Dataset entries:
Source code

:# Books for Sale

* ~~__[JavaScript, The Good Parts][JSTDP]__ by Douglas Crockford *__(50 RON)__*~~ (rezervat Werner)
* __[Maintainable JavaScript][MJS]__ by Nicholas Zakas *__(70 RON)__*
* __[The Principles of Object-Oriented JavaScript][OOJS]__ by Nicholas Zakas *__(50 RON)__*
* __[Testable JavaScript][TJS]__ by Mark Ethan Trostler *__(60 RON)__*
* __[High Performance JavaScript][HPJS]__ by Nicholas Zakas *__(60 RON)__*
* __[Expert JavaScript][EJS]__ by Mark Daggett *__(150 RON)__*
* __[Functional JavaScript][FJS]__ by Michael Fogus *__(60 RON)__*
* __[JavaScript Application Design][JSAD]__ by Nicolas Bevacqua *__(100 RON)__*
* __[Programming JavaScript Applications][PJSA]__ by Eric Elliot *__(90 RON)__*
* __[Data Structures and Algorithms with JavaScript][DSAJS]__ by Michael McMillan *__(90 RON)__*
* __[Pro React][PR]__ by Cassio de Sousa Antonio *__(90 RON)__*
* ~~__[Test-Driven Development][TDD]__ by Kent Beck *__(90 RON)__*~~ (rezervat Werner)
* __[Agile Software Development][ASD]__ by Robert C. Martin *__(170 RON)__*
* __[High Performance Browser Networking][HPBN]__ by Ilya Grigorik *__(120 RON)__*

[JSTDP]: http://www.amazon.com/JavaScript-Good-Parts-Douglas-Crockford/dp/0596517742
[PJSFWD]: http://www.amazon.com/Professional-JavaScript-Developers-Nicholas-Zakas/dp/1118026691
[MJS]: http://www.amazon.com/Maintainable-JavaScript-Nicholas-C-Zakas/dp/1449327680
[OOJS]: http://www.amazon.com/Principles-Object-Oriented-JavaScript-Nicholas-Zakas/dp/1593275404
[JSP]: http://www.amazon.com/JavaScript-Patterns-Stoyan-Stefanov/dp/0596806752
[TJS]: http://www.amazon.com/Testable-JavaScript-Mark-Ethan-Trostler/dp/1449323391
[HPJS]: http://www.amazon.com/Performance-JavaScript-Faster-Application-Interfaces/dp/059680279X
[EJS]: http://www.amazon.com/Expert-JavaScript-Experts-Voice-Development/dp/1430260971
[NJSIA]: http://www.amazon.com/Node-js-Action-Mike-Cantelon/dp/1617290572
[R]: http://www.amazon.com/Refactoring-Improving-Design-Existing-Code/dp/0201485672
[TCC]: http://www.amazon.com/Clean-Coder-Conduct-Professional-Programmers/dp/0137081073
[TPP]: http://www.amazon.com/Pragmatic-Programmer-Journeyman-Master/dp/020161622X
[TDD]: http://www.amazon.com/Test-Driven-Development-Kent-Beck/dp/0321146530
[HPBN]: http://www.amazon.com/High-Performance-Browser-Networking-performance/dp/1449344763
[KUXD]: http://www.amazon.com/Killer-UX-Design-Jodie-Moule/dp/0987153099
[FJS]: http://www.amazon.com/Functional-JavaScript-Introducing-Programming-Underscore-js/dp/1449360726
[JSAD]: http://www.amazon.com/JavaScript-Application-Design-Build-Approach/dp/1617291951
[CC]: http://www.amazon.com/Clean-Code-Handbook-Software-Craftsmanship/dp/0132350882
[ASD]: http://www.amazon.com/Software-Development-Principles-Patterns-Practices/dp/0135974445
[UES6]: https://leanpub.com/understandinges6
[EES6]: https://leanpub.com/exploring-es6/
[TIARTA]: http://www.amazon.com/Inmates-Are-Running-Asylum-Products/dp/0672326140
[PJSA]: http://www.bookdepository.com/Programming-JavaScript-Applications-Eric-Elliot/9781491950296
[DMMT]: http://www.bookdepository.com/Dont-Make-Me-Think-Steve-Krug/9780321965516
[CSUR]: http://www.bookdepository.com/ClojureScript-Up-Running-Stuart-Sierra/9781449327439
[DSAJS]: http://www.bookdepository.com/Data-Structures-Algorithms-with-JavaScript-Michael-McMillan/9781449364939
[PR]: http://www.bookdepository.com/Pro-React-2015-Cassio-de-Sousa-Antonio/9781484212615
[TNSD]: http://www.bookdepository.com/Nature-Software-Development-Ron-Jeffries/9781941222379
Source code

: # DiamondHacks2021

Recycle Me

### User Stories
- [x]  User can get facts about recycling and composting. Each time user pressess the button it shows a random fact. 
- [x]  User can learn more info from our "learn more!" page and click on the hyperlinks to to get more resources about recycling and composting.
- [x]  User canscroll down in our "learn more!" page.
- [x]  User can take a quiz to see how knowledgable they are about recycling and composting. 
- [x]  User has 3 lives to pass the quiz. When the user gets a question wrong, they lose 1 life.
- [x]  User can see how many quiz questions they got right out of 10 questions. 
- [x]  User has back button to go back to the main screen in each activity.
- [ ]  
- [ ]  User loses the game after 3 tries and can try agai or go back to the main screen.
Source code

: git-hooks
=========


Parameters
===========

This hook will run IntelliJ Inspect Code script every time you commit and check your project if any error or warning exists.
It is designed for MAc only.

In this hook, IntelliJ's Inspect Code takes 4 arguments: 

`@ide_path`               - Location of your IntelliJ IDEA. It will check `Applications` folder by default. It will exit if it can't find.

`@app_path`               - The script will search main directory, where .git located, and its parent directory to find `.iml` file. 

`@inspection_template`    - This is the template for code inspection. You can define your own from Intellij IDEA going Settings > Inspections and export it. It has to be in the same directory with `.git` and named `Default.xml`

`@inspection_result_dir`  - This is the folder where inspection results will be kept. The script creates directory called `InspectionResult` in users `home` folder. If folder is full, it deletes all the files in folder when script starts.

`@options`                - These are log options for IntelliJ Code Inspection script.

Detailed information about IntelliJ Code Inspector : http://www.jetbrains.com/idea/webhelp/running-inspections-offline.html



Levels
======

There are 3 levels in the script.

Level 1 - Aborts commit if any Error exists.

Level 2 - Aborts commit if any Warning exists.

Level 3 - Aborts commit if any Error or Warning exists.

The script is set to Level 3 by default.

-- PROBLEM REQUIREMENTS --
Reproduce the whole of the records exactly, so that no line differs from the source above.

-- OUTPUT --
Source code

:# Books for Sale

* ~~__[JavaScript, The Good Parts][JSTDP]__ by Douglas Crockford *__(50 RON)__*~~ (rezervat Werner)
* __[Maintainable JavaScript][MJS]__ by Nicholas Zakas *__(70 RON)__*
* __[The Principles of Object-Oriented JavaScript][OOJS]__ by Nicholas Zakas *__(50 RON)__*
* __[Testable JavaScript][TJS]__ by Mark Ethan Trostler *__(60 RON)__*
* __[High Performance JavaScript][HPJS]__ by Nicholas Zakas *__(60 RON)__*
* __[Expert JavaScript][EJS]__ by Mark Daggett *__(150 RON)__*
* __[Functional JavaScript][FJS]__ by Michael Fogus *__(60 RON)__*
* __[JavaScript Application Design][JSAD]__ by Nicolas Bevacqua *__(100 RON)__*
* __[Programming JavaScript Applications][PJSA]__ by Eric Elliot *__(90 RON)__*
* __[Data Structures and Algorithms with JavaScript][DSAJS]__ by Michael McMillan *__(90 RON)__*
* __[Pro React][PR]__ by Cassio de Sousa Antonio *__(90 RON)__*
* ~~__[Test-Driven Development][TDD]__ by Kent Beck *__(90 RON)__*~~ (rezervat Werner)
* __[Agile Software Development][ASD]__ by Robert C. Martin *__(170 RON)__*
* __[High Performance Browser Networking][HPBN]__ by Ilya Grigorik *__(120 RON)__*

[JSTDP]: http://www.amazon.com/JavaScript-Good-Parts-Douglas-Crockford/dp/0596517742
[PJSFWD]: http://www.amazon.com/Professional-JavaScript-Developers-Nicholas-Zakas/dp/1118026691
[MJS]: http://www.amazon.com/Maintainable-JavaScript-Nicholas-C-Zakas/dp/1449327680
[OOJS]: http://www.amazon.com/Principles-Object-Oriented-JavaScript-Nicholas-Zakas/dp/1593275404
[JSP]: http://www.amazon.com/JavaScript-Patterns-Stoyan-Stefanov/dp/0596806752
[TJS]: http://www.amazon.com/Testable-JavaScript-Mark-Ethan-Trostler/dp/1449323391
[HPJS]: http://www.amazon.com/Performance-JavaScript-Faster-Application-Interfaces/dp/059680279X
[EJS]: http://www.amazon.com/Expert-JavaScript-Experts-Voice-Development/dp/1430260971
[NJSIA]: http://www.amazon.com/Node-js-Action-Mike-Cantelon/dp/1617290572
[R]: http://www.amazon.com/Refactoring-Improving-Design-Existing-Code/dp/0201485672
[TCC]: http://www.amazon.com/Clean-Coder-Conduct-Professional-Programmers/dp/0137081073
[TPP]: http://www.amazon.com/Pragmatic-Programmer-Journeyman-Master/dp/020161622X
[TDD]: http://www.amazon.com/Test-Driven-Development-Kent-Beck/dp/0321146530
[HPBN]: http://www.amazon.com/High-Performance-Browser-Networking-performance/dp/1449344763
[KUXD]: http://www.amazon.com/Killer-UX-Design-Jodie-Moule/dp/0987153099
[FJS]: http://www.amazon.com/Functional-JavaScript-Introducing-Programming-Underscore-js/dp/1449360726
[JSAD]: http://www.amazon.com/JavaScript-Application-Design-Build-Approach/dp/1617291951
[CC]: http://www.amazon.com/Clean-Code-Handbook-Software-Craftsmanship/dp/0132350882
[ASD]: http://www.amazon.com/Software-Development-Principles-Patterns-Practices/dp/0135974445
[UES6]: https://leanpub.com/understandinges6
[EES6]: https://leanpub.com/exploring-es6/
[TIARTA]: http://www.amazon.com/Inmates-Are-Running-Asylum-Products/dp/0672326140
[PJSA]: http://www.bookdepository.com/Programming-JavaScript-Applications-Eric-Elliot/9781491950296
[DMMT]: http://www.bookdepository.com/Dont-Make-Me-Think-Steve-Krug/9780321965516
[CSUR]: http://www.bookdepository.com/ClojureScript-Up-Running-Stuart-Sierra/9781449327439
[DSAJS]: http://www.bookdepository.com/Data-Structures-Algorithms-with-JavaScript-Michael-McMillan/9781449364939
[PR]: http://www.bookdepository.com/Pro-React-2015-Cassio-de-Sousa-Antonio/9781484212615
[TNSD]: http://www.bookdepository.com/Nature-Software-Development-Ron-Jeffries/9781941222379
Source code

: # DiamondHacks2021

Recycle Me

### User Stories
- [x]  User can get facts about recycling and composting. Each time user pressess the button it shows a random fact. 
- [x]  User can learn more info from our "learn more!" page and click on the hyperlinks to to get more resources about recycling and composting.
- [x]  User canscroll down in our "learn more!" page.
- [x]  User can take a quiz to see how knowledgable they are about recycling and composting. 
- [x]  User has 3 lives to pass the quiz. When the user gets a question wrong, they lose 1 life.
- [x]  User can see how many quiz questions they got right out of 10 questions. 
- [x]  User has back button to go back to the main screen in each activity.
- [ ]  
- [ ]  User loses the game after 3 tries and can try agai or go back to the main screen.
Source code

: git-hooks
=========


Parameters
===========

This hook will run IntelliJ Inspect Code script every time you commit and check your project if any error or warning exists.
It is designed for MAc only.

In this hook, IntelliJ's Inspect Code takes 4 arguments: 

`@ide_path`               - Location of your IntelliJ IDEA. It will check `Applications` folder by default. It will exit if it can't find.

`@app_path`               - The script will search main directory, where .git located, and its parent directory to find `.iml` file. 

`@inspection_template`    - This is the template for code inspection. You can define your own from Intellij IDEA going Settings > Inspections and export it. It has to be in the same directory with `.git` and named `Default.xml`

`@inspection_result_dir`  - This is the folder where inspection results will be kept. The script creates directory called `InspectionResult` in users `home` folder. If folder is full, it deletes all the files in folder when script starts.

`@options`                - These are log options for IntelliJ Code Inspection script.

Detailed information about IntelliJ Code Inspector : http://www.jetbrains.com/idea/webhelp/running-inspections-offline.html



Levels
======

There are 3 levels in the script.

Level 1 - Aborts commit if any Error exists.

Level 2 - Aborts commit if any Warning exists.

Level 3 - Aborts commit if any Error or Warning exists.

The script is set to Level 3 by default.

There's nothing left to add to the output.